|(Photo from Bird Watching Magazine)|
red-capped robin (en); rouxinol-de-testa-vermelha (pt); miro à front rouge (fr); petroica frentirroja (es); rotstirnschnäpper (de)
This species is endemic to Australia, being found throughout most of the country, with the exception of Tasmania and the northernmost areas of Queensland, of the Northern Territories and of Western Australia.
The red-capped robin is 10,5-12,5 cm long and has a wingspan of 15-19,5 cm. They weigh 7-9 g.
These birds are found in most inland habitats that have tall trees or scrubs, such as Eucalyptus, Acacia or cypress pine woodlands, particularly in arid and semi-arid areas. They can also be found in coastal areas, orchards and sometimes gardens.
They hunt various arthropods, either on the ground or in low scrubs. They are known to take grasshoppers, butterflies and moths, caterpillars, dragonflies, damselflies, mantids, antlions, bugs, beetles, earwigs, flies and spiders.

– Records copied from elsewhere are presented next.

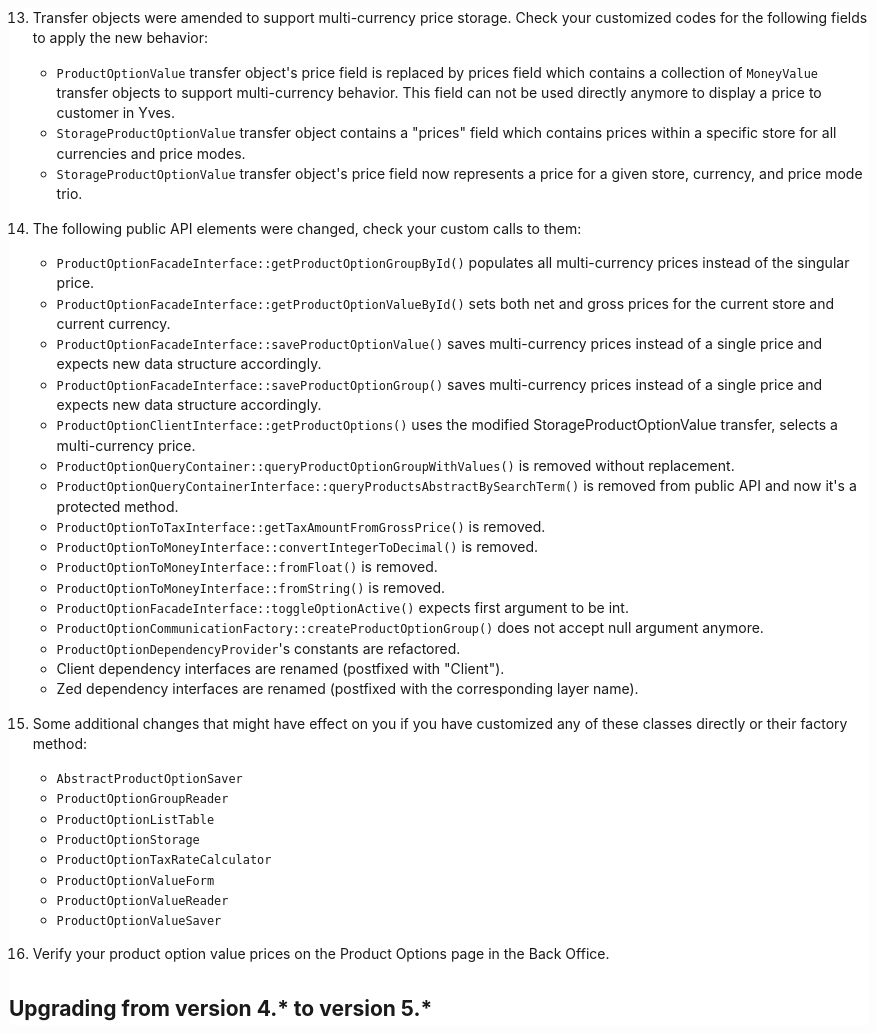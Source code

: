 13. Transfer objects were amended to support multi-currency price storage. Check your customized codes for the following fields to apply the new behavior:

    * `ProductOptionValue` transfer object's price field is replaced by prices field which contains a collection of `MoneyValue` transfer objects to support multi-currency behavior. This field can not be used directly anymore to display a price to customer in Yves.
    * `StorageProductOptionValue` transfer object contains a "prices" field which contains prices within a specific store for all currencies and price modes.
    * `StorageProductOptionValue` transfer object's price field now represents a price for a given store, currency, and price mode trio.

14. The following public API elements were changed, check your custom calls to them:

    * `ProductOptionFacadeInterface::getProductOptionGroupById()` populates all multi-currency prices instead of the singular price.
    * `ProductOptionFacadeInterface::getProductOptionValueById()` sets both net and gross prices for the current store and current currency.
    * `ProductOptionFacadeInterface::saveProductOptionValue()` saves multi-currency prices instead of a single price and expects new data structure accordingly.
    * `ProductOptionFacadeInterface::saveProductOptionGroup()` saves multi-currency prices instead of a single price and expects new data structure accordingly.
    * `ProductOptionClientInterface::getProductOptions()` uses the modified StorageProductOptionValue transfer, selects a multi-currency price.
    * `ProductOptionQueryContainer::queryProductOptionGroupWithValues()` is removed without replacement.
    * `ProductOptionQueryContainerInterface::queryProductsAbstractBySearchTerm()` is removed from public API and now it's a protected method.
    * `ProductOptionToTaxInterface::getTaxAmountFromGrossPrice()` is removed.
    * `ProductOptionToMoneyInterface::convertIntegerToDecimal()` is removed.
    * `ProductOptionToMoneyInterface::fromFloat()` is removed.
    * `ProductOptionToMoneyInterface::fromString()` is removed.
    * `ProductOptionFacadeInterface::toggleOptionActive()` expects first argument to be int.
    * `ProductOptionCommunicationFactory::createProductOptionGroup()` does not accept null argument anymore.
    * `ProductOptionDependencyProvider`'s constants are refactored.
    * Client dependency interfaces are renamed (postfixed with "Client").
    * Zed dependency interfaces are renamed (postfixed with the corresponding layer name).

15. Some additional changes that might have effect on you if you have customized any of these classes directly or their factory method:

    * `AbstractProductOptionSaver`
    * `ProductOptionGroupReader`
    * `ProductOptionListTable`
    * `ProductOptionStorage`
    * `ProductOptionTaxRateCalculator`
    * `ProductOptionValueForm`
    * `ProductOptionValueReader`
    * `ProductOptionValueSaver`

16. Verify your product option value prices on the Product Options page in the Back Office.

## Upgrading from version 4.* to version 5.*
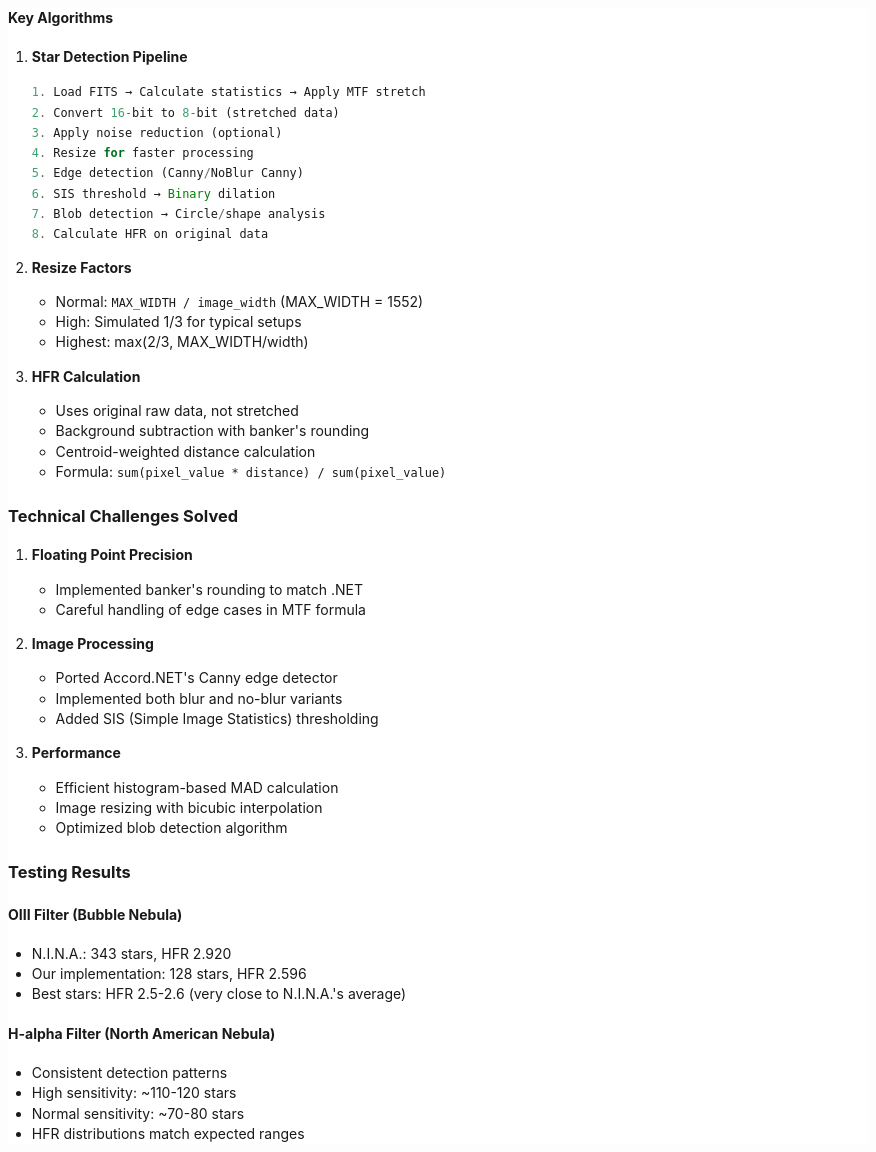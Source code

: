 #### Key Algorithms

1. **Star Detection Pipeline**
   ```rust
   1. Load FITS → Calculate statistics → Apply MTF stretch
   2. Convert 16-bit to 8-bit (stretched data)
   3. Apply noise reduction (optional)
   4. Resize for faster processing
   5. Edge detection (Canny/NoBlur Canny)
   6. SIS threshold → Binary dilation
   7. Blob detection → Circle/shape analysis
   8. Calculate HFR on original data
   ```

2. **Resize Factors**
   - Normal: `MAX_WIDTH / image_width` (MAX_WIDTH = 1552)
   - High: Simulated 1/3 for typical setups
   - Highest: max(2/3, MAX_WIDTH/width)

3. **HFR Calculation**
   - Uses original raw data, not stretched
   - Background subtraction with banker's rounding
   - Centroid-weighted distance calculation
   - Formula: `sum(pixel_value * distance) / sum(pixel_value)`

### Technical Challenges Solved

1. **Floating Point Precision**
   - Implemented banker's rounding to match .NET
   - Careful handling of edge cases in MTF formula

2. **Image Processing**
   - Ported Accord.NET's Canny edge detector
   - Implemented both blur and no-blur variants
   - Added SIS (Simple Image Statistics) thresholding

3. **Performance**
   - Efficient histogram-based MAD calculation
   - Image resizing with bicubic interpolation
   - Optimized blob detection algorithm

### Testing Results

#### OIII Filter (Bubble Nebula)
- N.I.N.A.: 343 stars, HFR 2.920
- Our implementation: 128 stars, HFR 2.596
- Best stars: HFR 2.5-2.6 (very close to N.I.N.A.'s average)

#### H-alpha Filter (North American Nebula)
- Consistent detection patterns
- High sensitivity: ~110-120 stars
- Normal sensitivity: ~70-80 stars
- HFR distributions match expected ranges
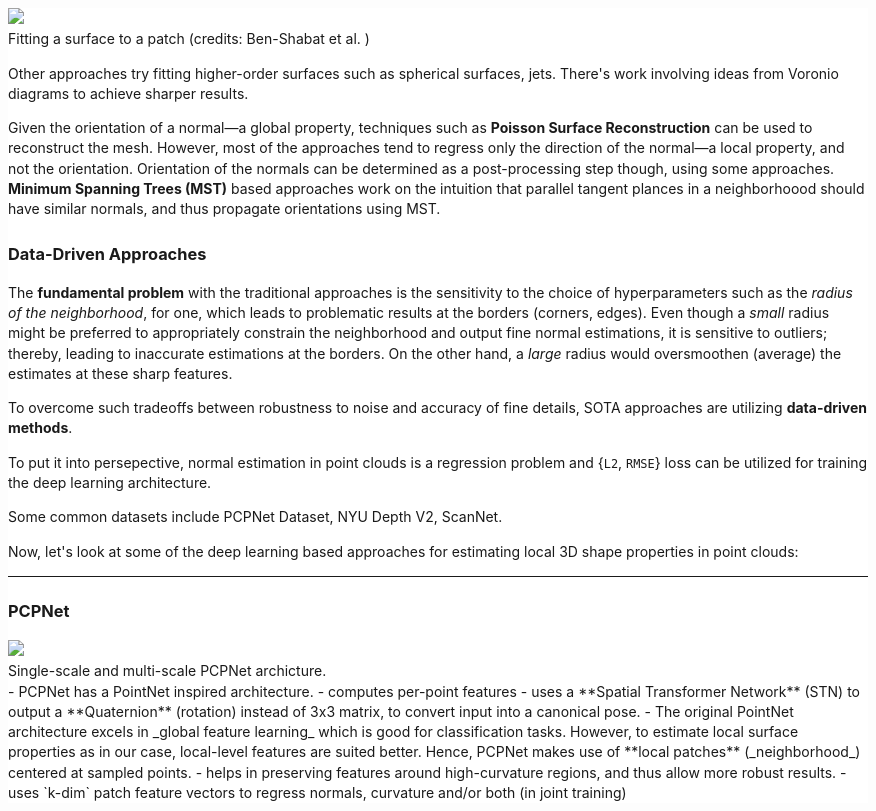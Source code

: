 <div class="row mt-3">
    <div class="col-sm mt-3 mt-md-0">
        <img class="img-fluid rounded z-depth-1" src="{{ site.baseurl }}/assets/img/blog/normal-estimation/traditional.gif">
    </div>
</div>
<div class="caption">
    Fitting a surface to a patch (credits: Ben-Shabat et al. <d-cite key="ben2019nesti"></d-cite>)
</div>

Other approaches try fitting higher-order surfaces such as spherical surfaces, jets. <d-cite key="CAZALS2005121"></d-cite> There's work involving ideas from Voronio diagrams to achieve sharper results.

Given the orientation of a normal&mdash;a global property, techniques such as **Poisson Surface Reconstruction** can be used to reconstruct the mesh. However, most of the approaches tend to regress only the direction of the normal&mdash;a local property, and not the orientation. Orientation of the normals can be determined as a post-processing step though, using some approaches. **Minimum Spanning Trees (MST)** based approaches work on the intuition that parallel tangent plances in a neighborhoood should have similar normals, and thus propagate orientations using MST.




<a name="data-driven"></a>
### Data-Driven Approaches
The **fundamental problem** with the traditional approaches is the sensitivity to the choice of hyperparameters such as the _radius of the neighborhood_, for one, which leads to problematic results at the borders (corners, edges). Even though a _small_ radius might be preferred to appropriately constrain the neighborhood and output fine normal estimations, it is sensitive to outliers; thereby, leading to inaccurate estimations at the borders. On the other hand, a _large_ radius would oversmoothen (average) the estimates at these sharp features.

To overcome such tradeoffs between robustness to noise and accuracy of fine details, SOTA approaches are utilizing **data-driven methods**.

To put it into persepective, normal estimation in point clouds is a regression problem and {`L2`, `RMSE`} loss can be utilized for training the deep learning architecture.

Some common datasets include PCPNet Dataset, NYU Depth V2, ScanNet.

Now, let's look at some of the deep learning based approaches for estimating local 3D shape properties in point clouds:

<div class="l-body"><hr style="margin:0;"></div>


<a name="pcpnet"></a>
### PCPNet <d-cite key="guerrero2018pcpnet"></d-cite>
<div class="row mt-3">
    <div class="col-sm mt-3 mt-md-0">
        <img class="img-fluid rounded z-depth-1" src="{{ site.baseurl }}/assets/img/blog/normal-estimation/pcpnet.png">
    </div>
</div>
<div class="caption">
    Single-scale and multi-scale PCPNet archicture.
</div>
- PCPNet has a PointNet <d-cite key="qi2017pointnet"></d-cite> inspired architecture.
  - computes per-point features
  - uses a **Spatial Transformer Network** (STN) to output a **Quaternion** (rotation) instead of 3x3 matrix, to convert input into a canonical pose.
- The original PointNet architecture excels in _global feature learning_ which is good for classification tasks. However, to estimate local surface properties as in our case, local-level features are suited better. Hence, PCPNet makes use of **local patches** (_neighborhood_) centered at sampled points.
  - helps in preserving features around high-curvature regions, and thus allow more robust results.
  - uses `k-dim` patch feature vectors to regress normals, curvature and/or both (in joint training)
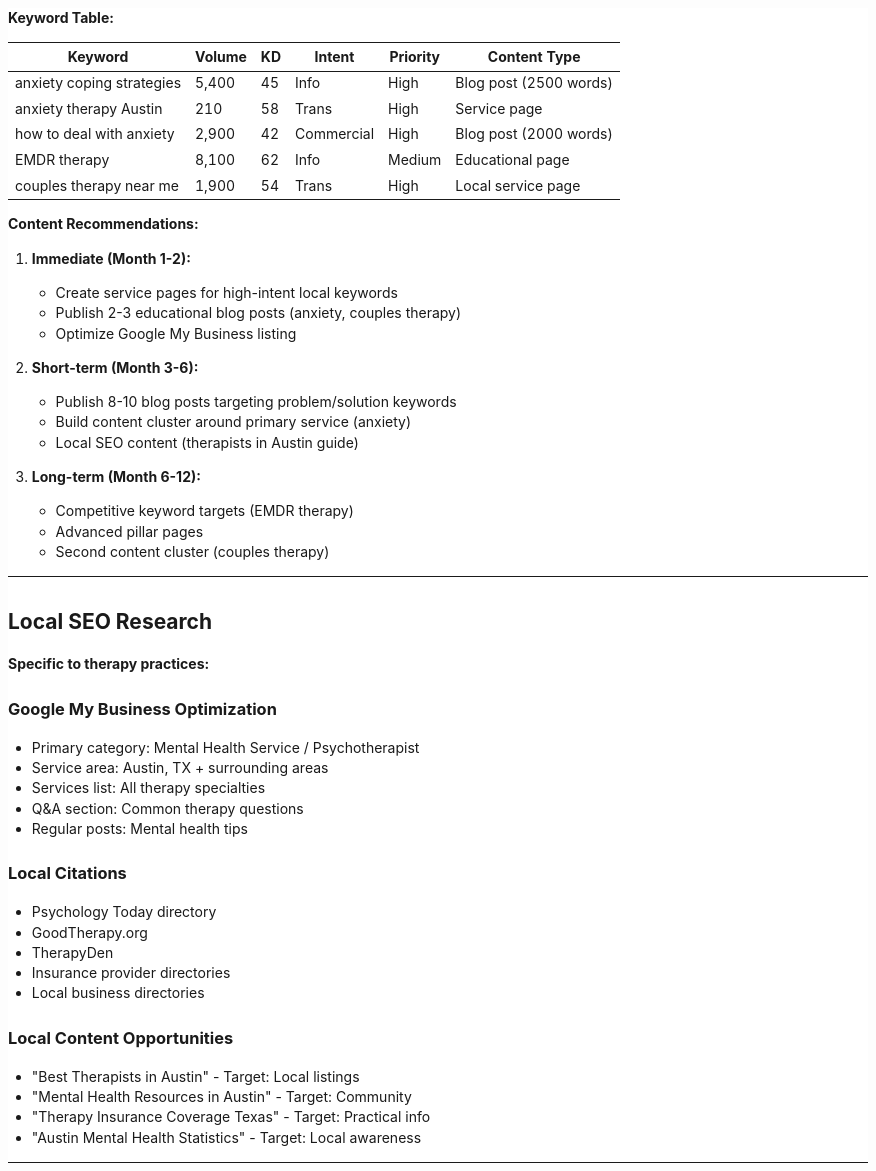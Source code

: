 **Keyword Table:**

| Keyword | Volume | KD | Intent | Priority | Content Type |
|---------|--------|----|----|----------|--------------|
| anxiety coping strategies | 5,400 | 45 | Info | High | Blog post (2500 words) |
| anxiety therapy Austin | 210 | 58 | Trans | High | Service page |
| how to deal with anxiety | 2,900 | 42 | Commercial | High | Blog post (2000 words) |
| EMDR therapy | 8,100 | 62 | Info | Medium | Educational page |
| couples therapy near me | 1,900 | 54 | Trans | High | Local service page |

**Content Recommendations:**

1. **Immediate (Month 1-2):**
   - Create service pages for high-intent local keywords
   - Publish 2-3 educational blog posts (anxiety, couples therapy)
   - Optimize Google My Business listing

2. **Short-term (Month 3-6):**
   - Publish 8-10 blog posts targeting problem/solution keywords
   - Build content cluster around primary service (anxiety)
   - Local SEO content (therapists in Austin guide)

3. **Long-term (Month 6-12):**
   - Competitive keyword targets (EMDR therapy)
   - Advanced pillar pages
   - Second content cluster (couples therapy)

---

## Local SEO Research

**Specific to therapy practices:**

### Google My Business Optimization
- Primary category: Mental Health Service / Psychotherapist
- Service area: Austin, TX + surrounding areas
- Services list: All therapy specialties
- Q&A section: Common therapy questions
- Regular posts: Mental health tips

### Local Citations
- Psychology Today directory
- GoodTherapy.org
- TherapyDen
- Insurance provider directories
- Local business directories

### Local Content Opportunities
- "Best Therapists in Austin" - Target: Local listings
- "Mental Health Resources in Austin" - Target: Community
- "Therapy Insurance Coverage Texas" - Target: Practical info
- "Austin Mental Health Statistics" - Target: Local awareness

---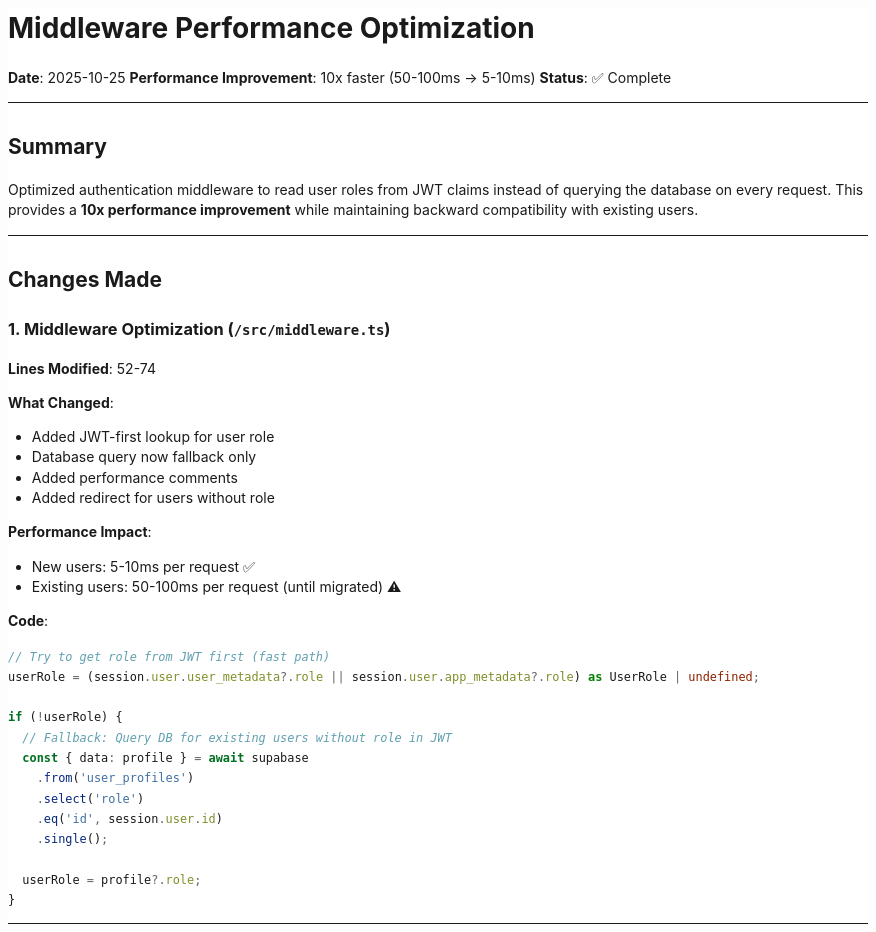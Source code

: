 # Middleware Performance Optimization

**Date**: 2025-10-25
**Performance Improvement**: 10x faster (50-100ms → 5-10ms)
**Status**: ✅ Complete

---

## Summary

Optimized authentication middleware to read user roles from JWT claims instead of querying the database on every request. This provides a **10x performance improvement** while maintaining backward compatibility with existing users.

---

## Changes Made

### 1. Middleware Optimization (`/src/middleware.ts`)

**Lines Modified**: 52-74

**What Changed**:
- Added JWT-first lookup for user role
- Database query now fallback only
- Added performance comments
- Added redirect for users without role

**Performance Impact**:
- New users: 5-10ms per request ✅
- Existing users: 50-100ms per request (until migrated) ⚠️

**Code**:
```typescript
// Try to get role from JWT first (fast path)
userRole = (session.user.user_metadata?.role || session.user.app_metadata?.role) as UserRole | undefined;

if (!userRole) {
  // Fallback: Query DB for existing users without role in JWT
  const { data: profile } = await supabase
    .from('user_profiles')
    .select('role')
    .eq('id', session.user.id)
    .single();

  userRole = profile?.role;
}
```

---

Red-capped robins breed in June-January. The female builds the nest, an open cup made of bark, grass, and rootlets, bound together with spider web, lined with soft materials and often camoflaged with lichen, bark and mosses. The nest is placed on a fork in a tree. The female lays 2-3 white eggs with brown blotches, which she incubates alone for 13-15 days. The chicks are fed by both parents and fledge 13-15 days after hatching. Each pair may raise 1-3 broods per season.
IUCN status - LC (Least Concern)
This species has a very large breeding range and is reported to be frequently quite common. The population is suspected to be stable in the absence of evidence for any declines or substantial threats.